Mleczarze uważają, że należy koniecznie znowelizować ustawę o regulacji rynku mleka. Według nich nie można dopuścić do tego, żeby tak nieudany dla producentów mleka sezon jak ten, miał być uznawany za podstawę naliczania kwot produkcji.
Jak można by zaradzić temu problemowi? Jednym z pomysłów jest rozszerzenie roku referyncyjnego na dwa lata a rolnik sam decydowałby który sezon jest dla niego korzystniejszy. W tym sezonie zamiast planowanego wzrostu mleka mamy teraz spadek, który w niektórych gospodarstwach sięga nawet 20-25 proc.
Lista argumentów jest dłuższa. Obok spadku produkcji wymienić można ograniczenia w imporcie materiału hodowlanego, kryzys na rynkach międzynarodowych, półroczne opóźnienie w wprowadzaniu dopłat do mleka klasy ekstra i spadek cen skupu.
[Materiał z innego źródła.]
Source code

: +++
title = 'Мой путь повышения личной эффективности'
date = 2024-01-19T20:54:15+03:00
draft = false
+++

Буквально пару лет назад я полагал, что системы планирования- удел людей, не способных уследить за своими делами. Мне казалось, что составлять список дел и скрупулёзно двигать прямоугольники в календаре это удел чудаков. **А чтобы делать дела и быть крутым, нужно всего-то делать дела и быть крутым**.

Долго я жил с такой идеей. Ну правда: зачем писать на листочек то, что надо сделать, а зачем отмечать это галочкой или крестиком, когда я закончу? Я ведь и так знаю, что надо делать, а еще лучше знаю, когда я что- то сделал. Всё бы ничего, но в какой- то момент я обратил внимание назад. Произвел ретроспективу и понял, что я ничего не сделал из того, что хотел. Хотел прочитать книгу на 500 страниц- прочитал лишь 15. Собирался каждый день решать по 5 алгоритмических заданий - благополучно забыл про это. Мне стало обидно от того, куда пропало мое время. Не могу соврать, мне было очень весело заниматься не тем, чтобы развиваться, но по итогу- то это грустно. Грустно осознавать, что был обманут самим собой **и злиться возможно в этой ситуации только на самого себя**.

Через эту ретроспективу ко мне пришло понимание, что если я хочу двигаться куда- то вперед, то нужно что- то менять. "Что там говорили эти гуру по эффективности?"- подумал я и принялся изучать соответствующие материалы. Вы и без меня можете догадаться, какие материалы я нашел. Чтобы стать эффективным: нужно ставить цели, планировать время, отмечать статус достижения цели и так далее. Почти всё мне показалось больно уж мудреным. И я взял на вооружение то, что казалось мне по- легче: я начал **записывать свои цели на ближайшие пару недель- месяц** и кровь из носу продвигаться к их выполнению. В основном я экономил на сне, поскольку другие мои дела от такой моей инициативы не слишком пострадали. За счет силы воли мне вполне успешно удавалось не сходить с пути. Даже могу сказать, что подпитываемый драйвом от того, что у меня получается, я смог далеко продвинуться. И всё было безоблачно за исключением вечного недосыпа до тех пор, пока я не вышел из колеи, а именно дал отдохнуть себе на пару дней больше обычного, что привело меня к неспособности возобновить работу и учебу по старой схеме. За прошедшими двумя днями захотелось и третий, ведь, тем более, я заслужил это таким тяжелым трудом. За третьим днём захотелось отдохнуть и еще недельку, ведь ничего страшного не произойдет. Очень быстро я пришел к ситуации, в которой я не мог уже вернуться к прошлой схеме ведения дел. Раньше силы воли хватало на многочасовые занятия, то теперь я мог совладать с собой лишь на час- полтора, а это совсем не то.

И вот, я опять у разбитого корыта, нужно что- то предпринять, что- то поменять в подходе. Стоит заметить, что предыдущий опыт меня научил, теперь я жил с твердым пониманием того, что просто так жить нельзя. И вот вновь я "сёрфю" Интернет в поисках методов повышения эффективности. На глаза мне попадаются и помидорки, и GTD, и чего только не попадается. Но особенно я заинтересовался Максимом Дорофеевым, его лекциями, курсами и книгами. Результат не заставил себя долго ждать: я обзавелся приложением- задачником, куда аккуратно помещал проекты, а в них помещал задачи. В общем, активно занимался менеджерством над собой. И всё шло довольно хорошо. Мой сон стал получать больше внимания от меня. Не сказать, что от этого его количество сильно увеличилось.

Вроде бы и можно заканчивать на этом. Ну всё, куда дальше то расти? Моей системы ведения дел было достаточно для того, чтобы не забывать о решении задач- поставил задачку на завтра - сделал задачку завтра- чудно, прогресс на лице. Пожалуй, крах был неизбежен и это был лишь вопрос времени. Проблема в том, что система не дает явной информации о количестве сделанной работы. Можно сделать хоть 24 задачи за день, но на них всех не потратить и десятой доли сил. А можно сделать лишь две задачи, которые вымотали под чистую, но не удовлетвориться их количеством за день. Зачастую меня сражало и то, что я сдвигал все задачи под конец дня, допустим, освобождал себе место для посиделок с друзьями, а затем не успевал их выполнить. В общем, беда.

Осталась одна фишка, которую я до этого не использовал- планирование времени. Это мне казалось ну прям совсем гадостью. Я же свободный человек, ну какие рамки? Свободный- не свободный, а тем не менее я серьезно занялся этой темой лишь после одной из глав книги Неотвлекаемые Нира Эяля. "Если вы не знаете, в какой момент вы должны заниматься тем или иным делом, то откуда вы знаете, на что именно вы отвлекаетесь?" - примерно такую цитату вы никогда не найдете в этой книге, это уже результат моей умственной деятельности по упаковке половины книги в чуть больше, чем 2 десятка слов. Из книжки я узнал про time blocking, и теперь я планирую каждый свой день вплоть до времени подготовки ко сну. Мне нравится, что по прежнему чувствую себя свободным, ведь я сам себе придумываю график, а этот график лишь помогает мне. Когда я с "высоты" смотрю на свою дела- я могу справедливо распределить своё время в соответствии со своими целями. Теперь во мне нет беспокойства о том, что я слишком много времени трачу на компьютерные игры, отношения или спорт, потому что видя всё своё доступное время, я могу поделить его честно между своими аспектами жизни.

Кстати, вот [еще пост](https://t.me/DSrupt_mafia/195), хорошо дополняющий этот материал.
Mleczarze wystąpili o przyznanie limitów w wysokości 11 mld litrów mleka, a w tym roku mleczarkie mogą przerobić niewiele ponad 7 mld. Nie ma więc innego wyjścia, trzeba jak najszybciej zmienić zapis w ustawie – mówią mleczarze. Tym bardziej, że Unia Europejska już w czerwcu zgodziła się na przesunięcie ostatecznego terminu przyznania polskim rolnikom indywidualnych kwot mlecznych na koniec marca 2005 roku.